Exploration to date has outlined several key mineral zones across a 2.4-kilometer strike length that remains open for expansion in three directions. In addition to gold, silver and tellurium, the Deer Horn property has also produced important discoveries of copper, tungsten and molybdenum within its 51-square kilometer expanse.
About Deer Horn Capital
Deer Horn Capital is committed to exploring for, and providing, strategic and critical metals vital to a low-carbon economy and for the advancement of technology. The Company’s leadership has a track record of project monetization with a board and advisory group that includes industry leaders in finance, mineral property development, geology, mineralogy, solar power, engineering, research and First Nations engagement and economic development.
|On behalf of the board of directors of
Deer Horn Capital Inc.“Tyrone Docherty”
President and CEO
|For further information please contact:
Neither the Canadian Securities Exchange nor its regulations services accept responsibility for the adequacy or accuracy of this release.

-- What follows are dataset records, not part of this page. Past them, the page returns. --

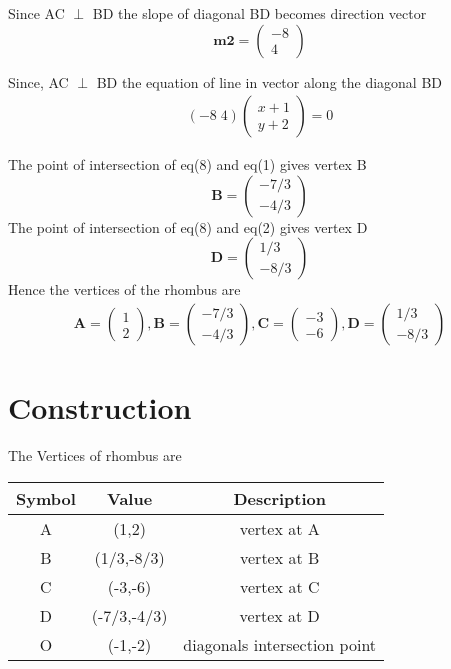 \documentclass[journal,10pt,twocolumn]{article}
\let\vec\mathbf
\newcommand{\myvec}[1]{\ensuremath{\begin{pmatrix}#1\end{pmatrix}}}
\begin{document}
Since AC $\perp$ BD the slope of diagonal BD becomes direction vector
\begin{equation}
\vec{m2}=\myvec{-8\\4}
\end{equation}



Since, AC $\perp$ BD the equation of line in vector along the diagonal BD 
\begin{eqnarray}
	(-8\;4) \myvec{x+1\\y+2}=0
	\label{eq6}
\end{eqnarray}

The point of intersection of eq(8) and eq(1) gives vertex B
\begin{equation}
	\vec{B} = \myvec{-7/3\\-4/3}
	\label{eq7}
\end{equation}
The point of intersection of eq(8) and eq(2) gives vertex D
\begin{equation}
	\vec{D} = \myvec{1/3\\-8/3}
	\label{eq8}
\end{equation}
 Hence the vertices of the rhombus are
 \begin{eqnarray}
	\vec{A} = \myvec{1\\2},
	\vec{B} = \myvec{-7/3\\-4/3},
	\vec{C} = \myvec{-3\\-6},
	\vec{D} = \myvec{1/3\\-8/3}
\end{eqnarray}
 



\section*{\large Construction}
The Vertices of rhombus are
\vspace{6mm}

{
\setlength\extrarowheight{5pt}
\begin{tabular}{|c|c|c|}
	\hline
	\textbf{Symbol}&\textbf{Value}&\textbf{Description}\\
	\hline
	A&(1,2)&vertex at A\\
	\hline
	B&(1/3,-8/3)&vertex at B\\
	\hline
	C&(-3,-6)&vertex at C\\
	\hline
	D&(-7/3,-4/3)&vertex at D\\
	\hline
	O&(-1,-2)& diagonals intersection point\\
	\hline
\end{tabular}
}
\end{document}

All statements included in this press release that address activities, events or developments that the Company expects, believes or anticipates will or may occur in the future are forward-looking statements. These forward-looking statements involve numerous assumptions made by the Company based on its experience, perception of historical trends, current conditions, expected future developments and other factors it believes are appropriate in the circumstances. In addition, these statements involve substantial known and unknown risks and uncertainties that contribute to the possibility that the predictions, forecasts, projections and other forward-looking statements will prove inaccurate, certain of which are beyond the Company’s control. Readers should not place undue reliance on forward-looking statements. Except as required by law, the Company does not intend to revise or update these forward-looking statements after the date hereof or revise them to reflect the occurrence of future unanticipated event.